▸ WHAT IS BEING ASKED
From the listing below, pull out the lines that hold "decimalToBinary".
**** INPUT ****
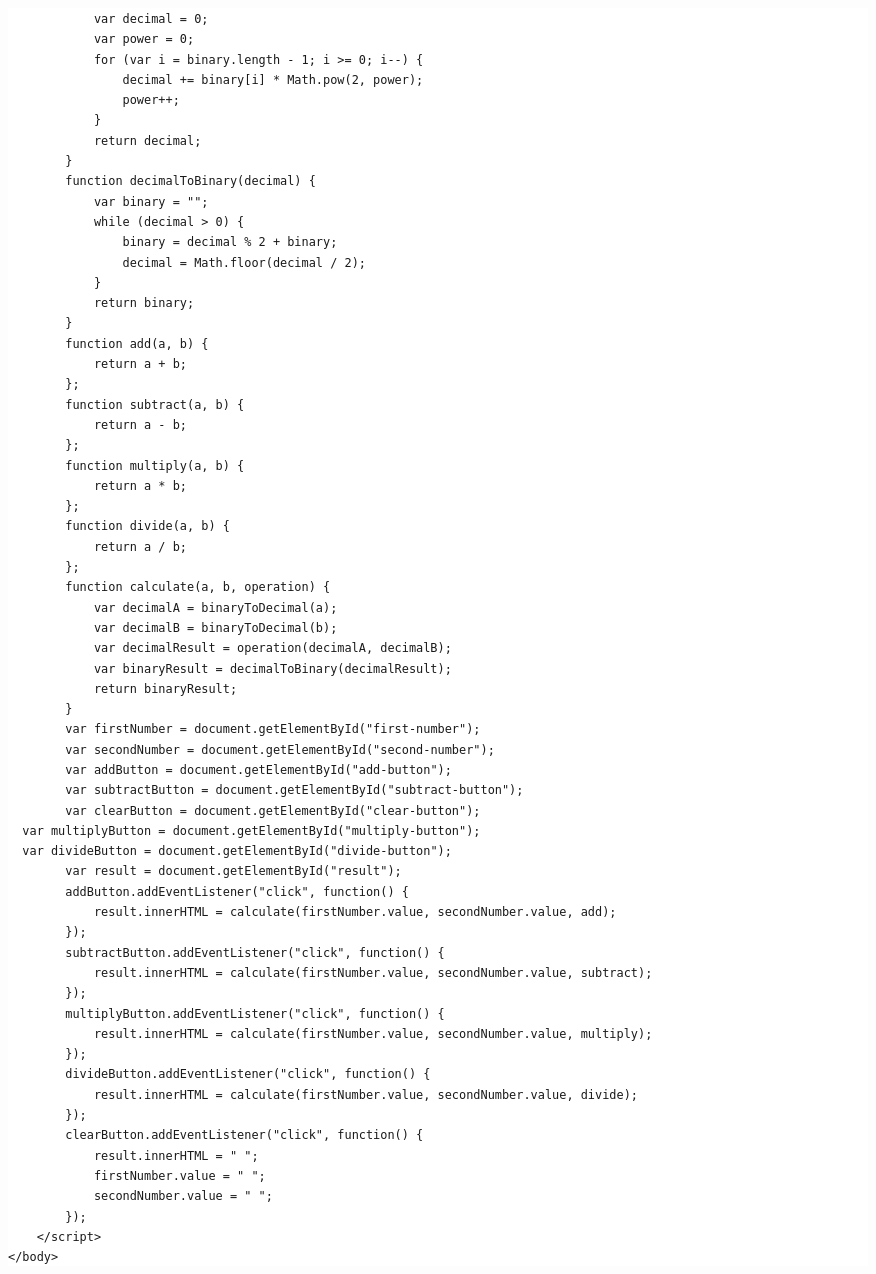                 var decimal = 0;
                var power = 0;
                for (var i = binary.length - 1; i >= 0; i--) {
                    decimal += binary[i] * Math.pow(2, power);
                    power++;
                }
                return decimal;
            }
            function decimalToBinary(decimal) {
                var binary = "";
                while (decimal > 0) {
                    binary = decimal % 2 + binary;
                    decimal = Math.floor(decimal / 2);
                }
                return binary;
            }
            function add(a, b) {
                return a + b;
            };
            function subtract(a, b) {
                return a - b;
            };
            function multiply(a, b) {
                return a * b;
            };
            function divide(a, b) {
                return a / b;
            };
            function calculate(a, b, operation) {
                var decimalA = binaryToDecimal(a);
                var decimalB = binaryToDecimal(b);
                var decimalResult = operation(decimalA, decimalB);
                var binaryResult = decimalToBinary(decimalResult);
                return binaryResult;
            }
            var firstNumber = document.getElementById("first-number");
            var secondNumber = document.getElementById("second-number");
            var addButton = document.getElementById("add-button");
            var subtractButton = document.getElementById("subtract-button");
            var clearButton = document.getElementById("clear-button");
      var multiplyButton = document.getElementById("multiply-button");
      var divideButton = document.getElementById("divide-button");
            var result = document.getElementById("result");
            addButton.addEventListener("click", function() {
                result.innerHTML = calculate(firstNumber.value, secondNumber.value, add);
            });
            subtractButton.addEventListener("click", function() {
                result.innerHTML = calculate(firstNumber.value, secondNumber.value, subtract);
            });
            multiplyButton.addEventListener("click", function() {
                result.innerHTML = calculate(firstNumber.value, secondNumber.value, multiply);
            });
            divideButton.addEventListener("click", function() {
                result.innerHTML = calculate(firstNumber.value, secondNumber.value, divide);
            });
            clearButton.addEventListener("click", function() {
                result.innerHTML = " ";
                firstNumber.value = " ";
                secondNumber.value = " ";
            });
        </script>
    </body>
</html>
</div>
****
▸ TASK RESULT
            function decimalToBinary(decimal) {
                var binaryResult = decimalToBinary(decimalResult);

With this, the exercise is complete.